“What are we going to do with all of these pictures?”
“What pictures, which ones?” I replied.
“All of them: all of the pictures, photos, albums, frames, paintings, prints, just everything.”
Well, I hadn’t given it much thought, but really, what are we going to do with all of this stuff? We had downsized and moved from our single family home to a smaller townhome several years ago. In the process of getting that home ready to sell, I had taken down all of our pictures, photos of family and family vacations, and packed them away in plastic bins. Now nearly four years after that move we are still wondering what to do with many of these mementos and memories, most of them still packed away.
When I was younger and first started taking photographs, I concentrated primarily on landscape photography. Years before digital cameras became popular I would shoot slide film in my Canon AE1 and occasionally have enlargements printed, many of which I framed and decorated my apartment. The prints are long gone but the slide film still looks great, beautiful rich colors after more than forty years.

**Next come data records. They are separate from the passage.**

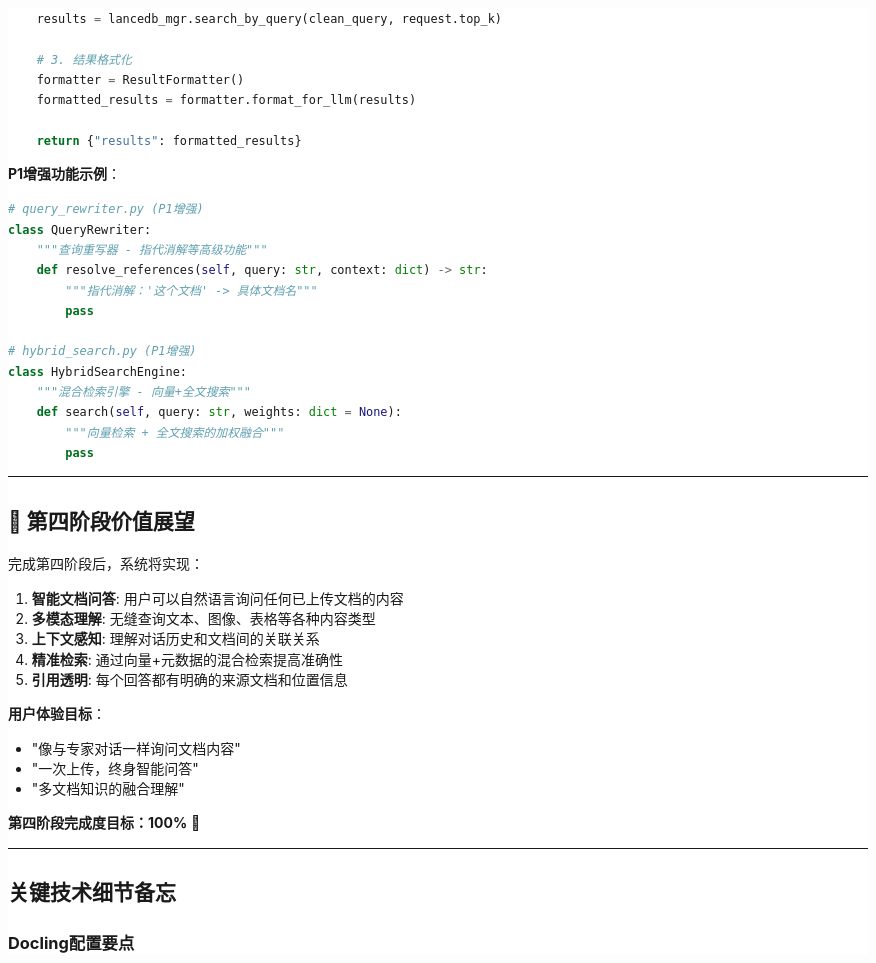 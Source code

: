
 ```python
    results = lancedb_mgr.search_by_query(clean_query, request.top_k)
    
    # 3. 结果格式化
    formatter = ResultFormatter()
    formatted_results = formatter.format_for_llm(results)
    
    return {"results": formatted_results}
```

**P1增强功能示例**：

```python
# query_rewriter.py (P1增强)
class QueryRewriter:
    """查询重写器 - 指代消解等高级功能"""
    def resolve_references(self, query: str, context: dict) -> str:
        """指代消解：'这个文档' -> 具体文档名"""
        pass

# hybrid_search.py (P1增强)  
class HybridSearchEngine:
    """混合检索引擎 - 向量+全文搜索"""
    def search(self, query: str, weights: dict = None):
        """向量检索 + 全文搜索的加权融合"""
        pass
```

---

## 🎯 第四阶段价值展望

完成第四阶段后，系统将实现：

1. **智能文档问答**: 用户可以自然语言询问任何已上传文档的内容
2. **多模态理解**: 无缝查询文本、图像、表格等各种内容类型  
3. **上下文感知**: 理解对话历史和文档间的关联关系
4. **精准检索**: 通过向量+元数据的混合检索提高准确性
5. **引用透明**: 每个回答都有明确的来源文档和位置信息

**用户体验目标**：

- "像与专家对话一样询问文档内容"
- "一次上传，终身智能问答"
- "多文档知识的融合理解"

**第四阶段完成度目标：100%** 🚀

---

## 关键技术细节备忘

### Docling配置要点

I switched to a digital camera, also a Canon, when they came out and began taking more pictures of family and friends, documenting our trips and vacations, birthdays and holidays. And that introduced the beginnings of what would be a lifelong challenge: how to share and display, or store for posterity, the many, many images a digital camera produced.
When I got my first iPhone I was all set. Whereas before, one had to remember to bring the camera (or leave it in the car, always at the ready) an iPhone was the perfect accessory: I never went anywhere without my phone and consequently my camera was always with me.
Still the problem remained, what to do with all of these images? Before cloud storage enabled us to archive unlimited amounts of data, and images, I would back up my digital images on the computer and eventually transfer them to CDs. Great for storing photos, not so great for sharing them.
I’ve since been uploading many of my photos to Shutterfly. They have sharing options and also print capabilities for cards, enlargements, even photo books. I have friends who use digital frames that act like mini slideshows; the newer frames allow uploading the images to the internet (cloud servers!) and as long as the display is connected to the internet, any family member can view the display. Bluetooth or wifi-enabled devices are another option.
I’ve been printing photobooks now for years. They have taken the place of photo albums in our home. But like albums from our past, they have started to take up room on the book shelves. We visited friends recently and enjoyed looking through one of their old leather-bound albums, many of the photographs in black and white or sepia-toned. One could almost imagine the passage of time slowing down for a bit as we leafed-through and commented on their old family photos. It doesn’t feel quite the same when you scroll thru endless images on your phone!
I still don’t have a solution for the boxes of photos and albums we have accumulated through the years. We have thought about scanning all of the “pre digital” images. I am a little distraught over having lost or misplaced the CDs I used for “safe secure image storage” in the past. I have found several of the CDs I created have not held up well: the data has either become corrupted or otherwise unreadable. Perhaps storing the images on a DVD would work better. At some point I will probably upload all of our images to Shutterfly or some other third party service. I’ve put many images on a small external hard drive, not sure if that is my final answer yet or not.